_MATERIAL FOR THIS EXERCISE:_

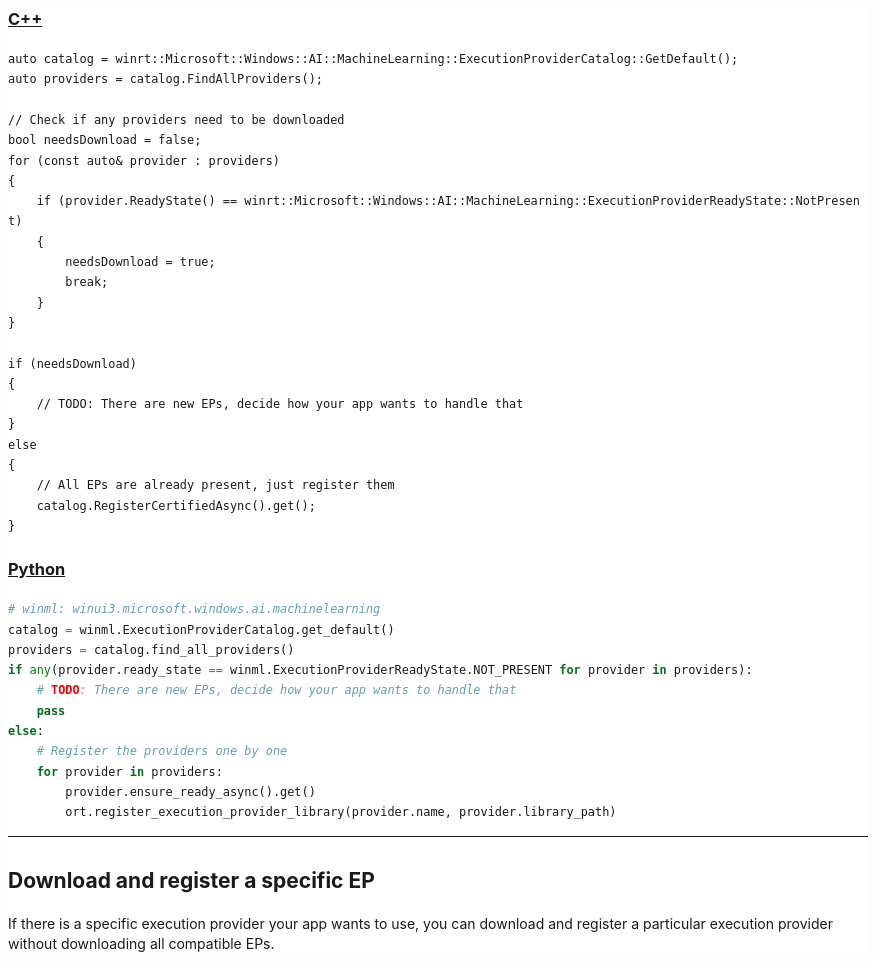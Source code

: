### [C++](#tab/cppwinrt)

```cppwinrt
auto catalog = winrt::Microsoft::Windows::AI::MachineLearning::ExecutionProviderCatalog::GetDefault();
auto providers = catalog.FindAllProviders();

// Check if any providers need to be downloaded
bool needsDownload = false;
for (const auto& provider : providers)
{
    if (provider.ReadyState() == winrt::Microsoft::Windows::AI::MachineLearning::ExecutionProviderReadyState::NotPresent)
    {
        needsDownload = true;
        break;
    }
}

if (needsDownload)
{
    // TODO: There are new EPs, decide how your app wants to handle that
}
else
{
    // All EPs are already present, just register them
    catalog.RegisterCertifiedAsync().get();
}
```

### [Python](#tab/python)

```python
# winml: winui3.microsoft.windows.ai.machinelearning
catalog = winml.ExecutionProviderCatalog.get_default()
providers = catalog.find_all_providers()
if any(provider.ready_state == winml.ExecutionProviderReadyState.NOT_PRESENT for provider in providers):
    # TODO: There are new EPs, decide how your app wants to handle that
    pass
else:
    # Register the providers one by one
    for provider in providers:
        provider.ensure_ready_async().get()
        ort.register_execution_provider_library(provider.name, provider.library_path)
```

---

## Download and register a specific EP

If there is a specific execution provider your app wants to use, you can download and register a particular execution provider without downloading all compatible EPs.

_EXERCISE DIRECTIONS:_ Make a word-for-word copy of the entries, without any pictures.

_YOUR SOLUTION:_
Source code

:### [C++](#tab/cppwinrt)

```cppwinrt
auto catalog = winrt::Microsoft::Windows::AI::MachineLearning::ExecutionProviderCatalog::GetDefault();
auto providers = catalog.FindAllProviders();

// Check if any providers need to be downloaded
bool needsDownload = false;
for (const auto& provider : providers)
{
    if (provider.ReadyState() == winrt::Microsoft::Windows::AI::MachineLearning::ExecutionProviderReadyState::NotPresent)
    {
        needsDownload = true;
        break;
    }
}

if (needsDownload)
{
    // TODO: There are new EPs, decide how your app wants to handle that
}
else
{
    // All EPs are already present, just register them
    catalog.RegisterCertifiedAsync().get();
}
```

### [Python](#tab/python)

```python
# winml: winui3.microsoft.windows.ai.machinelearning
catalog = winml.ExecutionProviderCatalog.get_default()
providers = catalog.find_all_providers()
if any(provider.ready_state == winml.ExecutionProviderReadyState.NOT_PRESENT for provider in providers):
    # TODO: There are new EPs, decide how your app wants to handle that
    pass
else:
    # Register the providers one by one
    for provider in providers:
        provider.ensure_ready_async().get()
        ort.register_execution_provider_library(provider.name, provider.library_path)
```

---

## Download and register a specific EP

If there is a specific execution provider your app wants to use, you can download and register a particular execution provider without downloading all compatible EPs.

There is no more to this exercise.